SALISBURY, MD. -- An unassuming blue building along the highway north of town boasts a sparkling silver goblet atop a sign that says "Salisbury Pewter, Buses Welcome, Gift Shop."
Sound like one of those tourist places to buy last-minute gifts for relatives you forgot about while on vacation? It is. Prices start at $5.
But Salisbury Pewter is more than a place to buy inexpensive presents. It has earned a reputation as the maker of pewter for presidents.
Ronald and Nancy Reagan took 352 pewter jewelry boxes from Salisbury Pewter to the summit in Helsinki in 1988. Nancy Reagan gave pewter candy dishes, engraved with her signature, to senators' wives. The couple once ordered six-inch trays engraved with the presidential seal and both their names.
"We did a mess of work for the Reagans," said Terry Gladden, Salisbury born and bred, and president and co-owner of the company, which is projecting $1.5 million to $2 million in sales this year.
Vice President Quayle orders small, rounded baby cups engraved with an image of the vice president's Washington residence. The Quayle name is stamped on the bottom.
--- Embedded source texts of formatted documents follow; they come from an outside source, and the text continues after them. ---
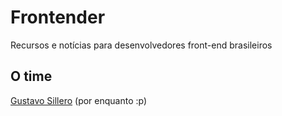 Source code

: # Frontender
Recursos e notícias para desenvolvedores front-end brasileiros

## O time
[Gustavo Sillero](/sillero) (por enquanto :p) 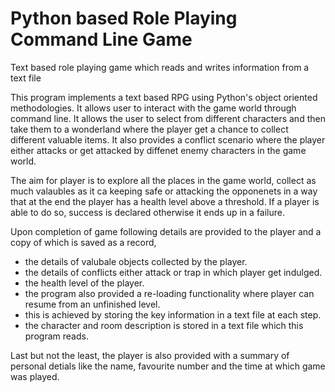 # Python based Role Playing Command Line Game
Text based role playing game which reads and writes information from a text file

This program implements a text based RPG using Python's object oriented methodologies. It allows user to interact
with the game world through command line. It allows the user to select from different characters and then take them
to a wonderland where the player get a chance to collect different valuable items. It also provides a conflict 
scenario where the player either attacks or get attacked by diffenet enemy characters in the game world.

The aim for player is to explore all the places in the game world, collect as much valaubles as it ca keeping safe 
or attacking the opponenets in a way that at the end the player has a health level above a threshold. If a player
is able to do so, success is declared otherwise it ends up in a failure.

Upon completion of game following details are provided to the player and a copy of which is saved as a record,

* the details of valubale objects collected by the player.
* the details of conflicts either attack or trap in which player get indulged.
* the health level of the player.
* the program also provided a re-loading functionality where player can resume from an unfinished level.
* this is achieved by storing the key information in a text file at each step.
* the character and room description is stored in a text file which this program reads.

Last but not the least, the player is also provided with a summary of personal detials like the name, favourite
number and the time at which game was played.
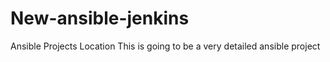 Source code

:# New-ansible-jenkins
Ansible Projects Location
This is going to be a very detailed ansible project
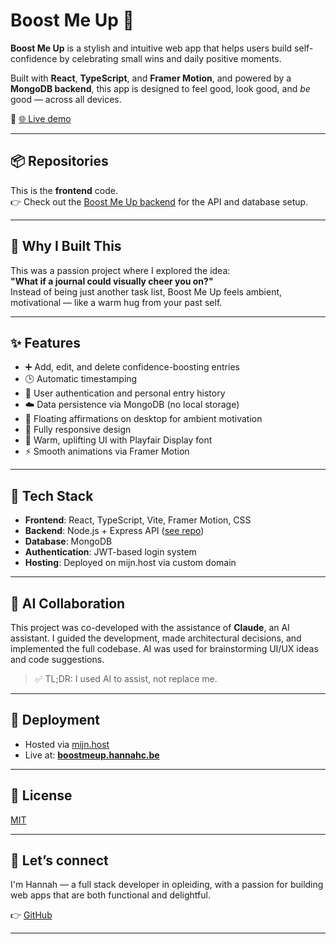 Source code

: # Boost Me Up 🚀

**Boost Me Up** is a stylish and intuitive web app that helps users build self-confidence by celebrating small wins and daily positive moments.

Built with **React**, **TypeScript**, and **Framer Motion**, and powered by a **MongoDB backend**, this app is designed to feel good, look good, and *be* good — across all devices.

🔗 [🌐 Live demo](https://boostmeup.hannahc.be)

---

## 📦 Repositories

This is the **frontend** code.  
👉 Check out the [Boost Me Up backend](https://github.com/Hnah07/boost-me-up-backend) for the API and database setup.

---

## 🎯 Why I Built This

This was a passion project where I explored the idea:  
**"What if a journal could visually cheer you on?"**  
Instead of being just another task list, Boost Me Up feels ambient, motivational — like a warm hug from your past self.

---

## ✨ Features

- ➕ Add, edit, and delete confidence-boosting entries
- 🕒 Automatic timestamping
- 🔐 User authentication and personal entry history
- ☁️ Data persistence via MongoDB (no local storage)
- 💬 Floating affirmations on desktop for ambient motivation
- 📱 Fully responsive design
- 🎨 Warm, uplifting UI with Playfair Display font
- ⚡ Smooth animations via Framer Motion

---

## 🧠 Tech Stack

- **Frontend**: React, TypeScript, Vite, Framer Motion, CSS
- **Backend**: Node.js + Express API ([see repo](https://github.com/Hnah07/boost-me-up-backend))
- **Database**: MongoDB
- **Authentication**: JWT-based login system
- **Hosting**: Deployed on mijn.host via custom domain

---

## 🧪 AI Collaboration

This project was co-developed with the assistance of **Claude**, an AI assistant. I guided the development, made architectural decisions, and implemented the full codebase. AI was used for brainstorming UI/UX ideas and code suggestions.

> ✅ TL;DR: I used AI to assist, not replace me.

---

## 🚀 Deployment

- Hosted via [mijn.host](https://www.mijn.host)
- Live at: **[boostmeup.hannahc.be](https://boostmeup.hannahc.be)**

---

## 🪪 License

[MIT](LICENSE)

---

## 🤝 Let’s connect

I'm Hannah — a full stack developer in opleiding, with a passion for building web apps that are both functional and delightful.  

👉 [GitHub](https://github.com/Hnah07)

---
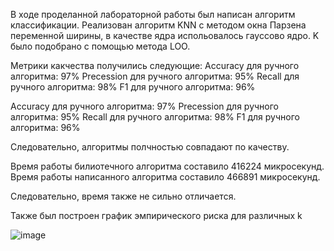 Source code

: В ходе проделанной лабораторной работы был написан алгоритм классификации. Реализован алгоритм KNN с методом окна Парзена переменной ширины, в качестве ядра испольовалось гауссово ядро. K было подобрано с помощью метода LOO. 

Метрики какчества получились следующие:
Accuracy для ручного алгоритма: 97%
Precession для ручного алгоритма: 95%
Recall для ручного алгоритма: 98%
F1 для ручного алгоритма: 96%

Accuracy для ручного алгоритма: 97%
Precession для ручного алгоритма: 95%
Recall для ручного алгоритма: 98%
F1 для ручного алгоритма: 96%

Следовательно, алгоритмы полчностью совпадают по качеству. 

Время работы билиотечного алгоритма составило 416224 микросекунд.
Время работы написанного алгоритма составило 466891 микросекунд.

Следовательно, время также не сильно отличается.

Также был построен график эмпирического риска для различных k

![image](https://github.com/user-attachments/assets/0ea17799-6c89-490f-80a4-cba5668fd7fe)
"They usually get about 25 to 50 at a time. I guess they give them out as gifts to friends with babies," Gladden said.
Regular customers include members of Congress, every branch of the armed services, colleges and universities throughout the nation, the Maryland legislature, the Du Pont Co., Ashland Oil -- the list goes on.
Tiffany & Co.'s 1990 corporate Christmas catalog included four items from Salisbury Pewter -- a candy dish, a cup, a jewelry box and a mirror for a purse.
Tiffany has been a customer for several years, but all of its products must be stamped with Tiffany's name, Gladden said.
The name on the product doesn't matter. Gladden and his employees know who made it.
"I never thought I'd be in a Tiffany catalog. But it's because of the quality of the work we're giving," Gladden said. His employees "really get fascinated when we get these special orders in here. It builds their ego."
He said 85 to 90 percent of the business is custom work.
The secret to the quality is that each piece is made by hand with a polished pewter that looks like silver, but is much cheaper, Gladden said.
The most expensive item in the gift shop is a 10-inch punch bowl for $250. The baby cups bought by the Quayles sell for $25. An engraved sterling silver cup would cost about $250 and still look like one of Salisbury Pewter's cups, Gladden said.
The company also does "beading," a decorative process usually done around the rim of a cup.
The company will also engrave a thin line around the midsection or near the rim of a cup for decoration.
"Everything here is made one piece at a time. It's all handcrafted like it was in the 1800s," Gladden said.
The pewter pieces are made on the premises, next to the gift shop.
"It's hand-spun, then hand-trademarked, then hand-polished. If it goes to soldering, it's hand-soldered, then it goes to engraving," he said.
Some engraving is done by hand; the rest by computer.
Lynn L. Parsons is the engraving supervisor. She engraves by hand if the design is not available on a computer disk.
"You have to learn the right pressure for your hand so you know how deep to go. It takes a steady hand," she said.
An engraving of the Maryland state seal on a serving tray, along with the recipient's name and title, takes about four minutes by computer and 15 to 20 minutes by hand.
It can take from 12 to 15 minutes to make one pewter piece, such as a baby cup.
"If it was not handcrafted, you could probably do it in half the time, but you wouldn't have the quality. You wouldn't have the decorative beading on it," Gladden said. "It would just be a plain cup."